Gabriele Mintz is the daughter of the lawyer Maximilian Mintz and the economist Ilse Mintz , her grandfather Richard Schüller was an Austrian high official in the Foreign Ministry and envoy to the League of Nations , who had to flee from Europe to the USA in 1938 because of the Nazi persecution of Jews. Her parents also managed to escape Austria in 1938 and the family moved to Riverdale , Bronx . Her brother Walter Mintz (1929-2004) became an investment banker.

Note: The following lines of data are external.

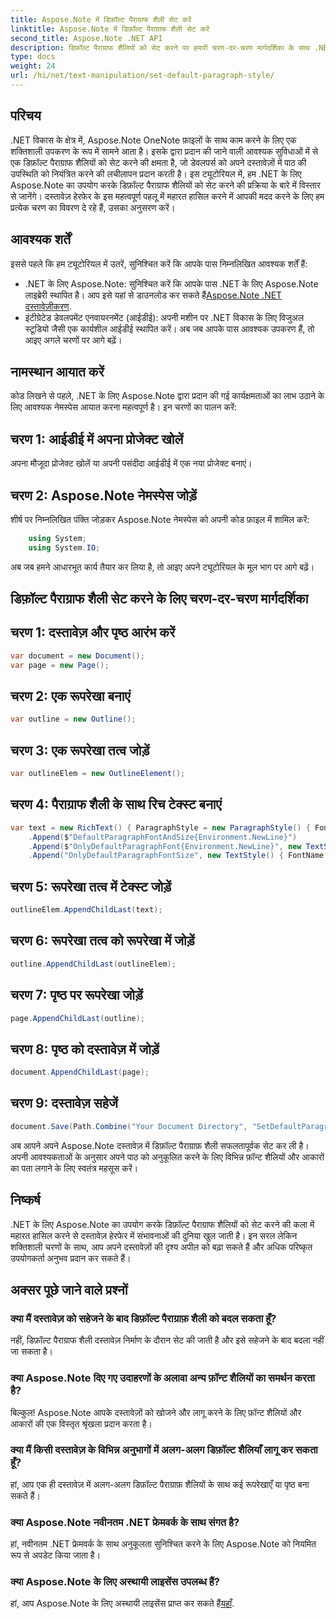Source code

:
 ```yaml
---
title: Aspose.Note में डिफ़ॉल्ट पैराग्राफ शैली सेट करें
linktitle: Aspose.Note में डिफ़ॉल्ट पैराग्राफ शैली सेट करें
second_title: Aspose.Note .NET API
description: डिफ़ॉल्ट पैराग्राफ शैलियों को सेट करने पर हमारी चरण-दर-चरण मार्गदर्शिका के साथ .NET के लिए Aspose.Note की शक्ति का अन्वेषण करें। अपने दस्तावेज़ हेरफेर कौशल को सहजता से बढ़ाएं।
type: docs
weight: 24
url: /hi/net/text-manipulation/set-default-paragraph-style/
---
```

## परिचय
.NET विकास के क्षेत्र में, Aspose.Note OneNote फ़ाइलों के साथ काम करने के लिए एक शक्तिशाली उपकरण के रूप में सामने आता है। इसके द्वारा प्रदान की जाने वाली आवश्यक सुविधाओं में से एक डिफ़ॉल्ट पैराग्राफ शैलियों को सेट करने की क्षमता है, जो डेवलपर्स को अपने दस्तावेज़ों में पाठ की उपस्थिति को नियंत्रित करने की लचीलापन प्रदान करती है। इस ट्यूटोरियल में, हम .NET के लिए Aspose.Note का उपयोग करके डिफ़ॉल्ट पैराग्राफ शैलियों को सेट करने की प्रक्रिया के बारे में विस्तार से जानेंगे। दस्तावेज़ हेरफेर के इस महत्वपूर्ण पहलू में महारत हासिल करने में आपकी मदद करने के लिए हम प्रत्येक चरण का विवरण दे रहे हैं, उसका अनुसरण करें।
## आवश्यक शर्तें
इससे पहले कि हम ट्यूटोरियल में उतरें, सुनिश्चित करें कि आपके पास निम्नलिखित आवश्यक शर्तें हैं:
-  .NET के लिए Aspose.Note: सुनिश्चित करें कि आपके पास .NET के लिए Aspose.Note लाइब्रेरी स्थापित है। आप इसे यहां से डाउनलोड कर सकते हैं[Aspose.Note .NET दस्तावेज़ीकरण](https://reference.aspose.com/note/net/).
- इंटीग्रेटेड डेवलपमेंट एनवायरनमेंट (आईडीई): अपनी मशीन पर .NET विकास के लिए विजुअल स्टूडियो जैसी एक कार्यशील आईडीई स्थापित करें।
अब जब आपके पास आवश्यक उपकरण हैं, तो आइए अगले चरणों पर आगे बढ़ें।
## नामस्थान आयात करें
कोड लिखने से पहले, .NET के लिए Aspose.Note द्वारा प्रदान की गई कार्यक्षमताओं का लाभ उठाने के लिए आवश्यक नेमस्पेस आयात करना महत्वपूर्ण है। इन चरणों का पालन करें:
## चरण 1: आईडीई में अपना प्रोजेक्ट खोलें
अपना मौजूदा प्रोजेक्ट खोलें या अपनी पसंदीदा आईडीई में एक नया प्रोजेक्ट बनाएं।
## चरण 2: Aspose.Note नेमस्पेस जोड़ें
शीर्ष पर निम्नलिखित पंक्ति जोड़कर Aspose.Note नेमस्पेस को अपनी कोड फ़ाइल में शामिल करें:
```csharp
    using System;
    using System.IO;
```
अब जब हमने आधारभूत कार्य तैयार कर लिया है, तो आइए अपने ट्यूटोरियल के मूल भाग पर आगे बढ़ें।
## डिफ़ॉल्ट पैराग्राफ शैली सेट करने के लिए चरण-दर-चरण मार्गदर्शिका
## चरण 1: दस्तावेज़ और पृष्ठ आरंभ करें
```csharp
var document = new Document();
var page = new Page();
```
## चरण 2: एक रूपरेखा बनाएं
```csharp
var outline = new Outline();
```
## चरण 3: एक रूपरेखा तत्व जोड़ें
```csharp
var outlineElem = new OutlineElement();
```
## चरण 4: पैराग्राफ शैली के साथ रिच टेक्स्ट बनाएं
```csharp
var text = new RichText() { ParagraphStyle = new ParagraphStyle() { FontName = "Courier New", FontSize = 20 } }
    .Append($"DefaultParagraphFontAndSize{Environment.NewLine}")
    .Append($"OnlyDefaultParagraphFont{Environment.NewLine}", new TextStyle() { FontSize = 14 })
    .Append("OnlyDefaultParagraphFontSize", new TextStyle() { FontName = "Verdana" });
```
## चरण 5: रूपरेखा तत्व में टेक्स्ट जोड़ें
```csharp
outlineElem.AppendChildLast(text);
```
## चरण 6: रूपरेखा तत्व को रूपरेखा में जोड़ें
```csharp
outline.AppendChildLast(outlineElem);
```
## चरण 7: पृष्ठ पर रूपरेखा जोड़ें
```csharp
page.AppendChildLast(outline);
```
## चरण 8: पृष्ठ को दस्तावेज़ में जोड़ें
```csharp
document.AppendChildLast(page);
```
## चरण 9: दस्तावेज़ सहेजें
```csharp
document.Save(Path.Combine("Your Document Directory", "SetDefaultParagraphStyle.one"));
```
अब आपने अपने Aspose.Note दस्तावेज़ में डिफ़ॉल्ट पैराग्राफ़ शैली सफलतापूर्वक सेट कर ली है। अपनी आवश्यकताओं के अनुसार अपने पाठ को अनुकूलित करने के लिए विभिन्न फ़ॉन्ट शैलियों और आकारों का पता लगाने के लिए स्वतंत्र महसूस करें।
## निष्कर्ष
.NET के लिए Aspose.Note का उपयोग करके डिफ़ॉल्ट पैराग्राफ शैलियों को सेट करने की कला में महारत हासिल करने से दस्तावेज़ हेरफेर में संभावनाओं की दुनिया खुल जाती है। इन सरल लेकिन शक्तिशाली चरणों के साथ, आप अपने दस्तावेज़ों की दृश्य अपील को बढ़ा सकते हैं और अधिक परिष्कृत उपयोगकर्ता अनुभव प्रदान कर सकते हैं।
## अक्सर पूछे जाने वाले प्रश्नों
### क्या मैं दस्तावेज़ को सहेजने के बाद डिफ़ॉल्ट पैराग्राफ़ शैली को बदल सकता हूँ?
नहीं, डिफ़ॉल्ट पैराग्राफ शैली दस्तावेज़ निर्माण के दौरान सेट की जाती है और इसे सहेजने के बाद बदला नहीं जा सकता है।
### क्या Aspose.Note दिए गए उदाहरणों के अलावा अन्य फ़ॉन्ट शैलियों का समर्थन करता है?
बिल्कुल! Aspose.Note आपके दस्तावेज़ों को खोजने और लागू करने के लिए फ़ॉन्ट शैलियों और आकारों की एक विस्तृत श्रृंखला प्रदान करता है।
### क्या मैं किसी दस्तावेज़ के विभिन्न अनुभागों में अलग-अलग डिफ़ॉल्ट शैलियाँ लागू कर सकता हूँ?
हां, आप एक ही दस्तावेज़ में अलग-अलग डिफ़ॉल्ट पैराग्राफ़ शैलियों के साथ कई रूपरेखाएँ या पृष्ठ बना सकते हैं।
### क्या Aspose.Note नवीनतम .NET फ्रेमवर्क के साथ संगत है?
हां, नवीनतम .NET फ्रेमवर्क के साथ अनुकूलता सुनिश्चित करने के लिए Aspose.Note को नियमित रूप से अपडेट किया जाता है।
### क्या Aspose.Note के लिए अस्थायी लाइसेंस उपलब्ध हैं?
हां, आप Aspose.Note के लिए अस्थायी लाइसेंस प्राप्त कर सकते हैं[यहाँ](https://purchase.aspose.com/temporary-license/).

Gabriele Mintz took the first name Marjorie as a teenager and attended Oberlin College and Barnard College from 1949 to 1952 . She married the cardiologist Joseph Perloff (1924–2014) in 1954 and they have two children.

Perloff graduated from the Catholic University of America in Washington, DC in 1956 after interruptions due to raising children, where she received her PhD there in 1965 with a dissertation on WB Yeats . Perloff taught from 1966 to 1971 at Catholic University and then received a professorship in English at the University of Maryland, College Park (1971-1976). Further professorships were from 1976 to 1986 at the University of Southern California and the following years until her retirement in 2001 at Stanford University . As an emerita, she returned to the University of Southern California to teach there. She became a member of the American Academy of Arts and Sciences in 1997 .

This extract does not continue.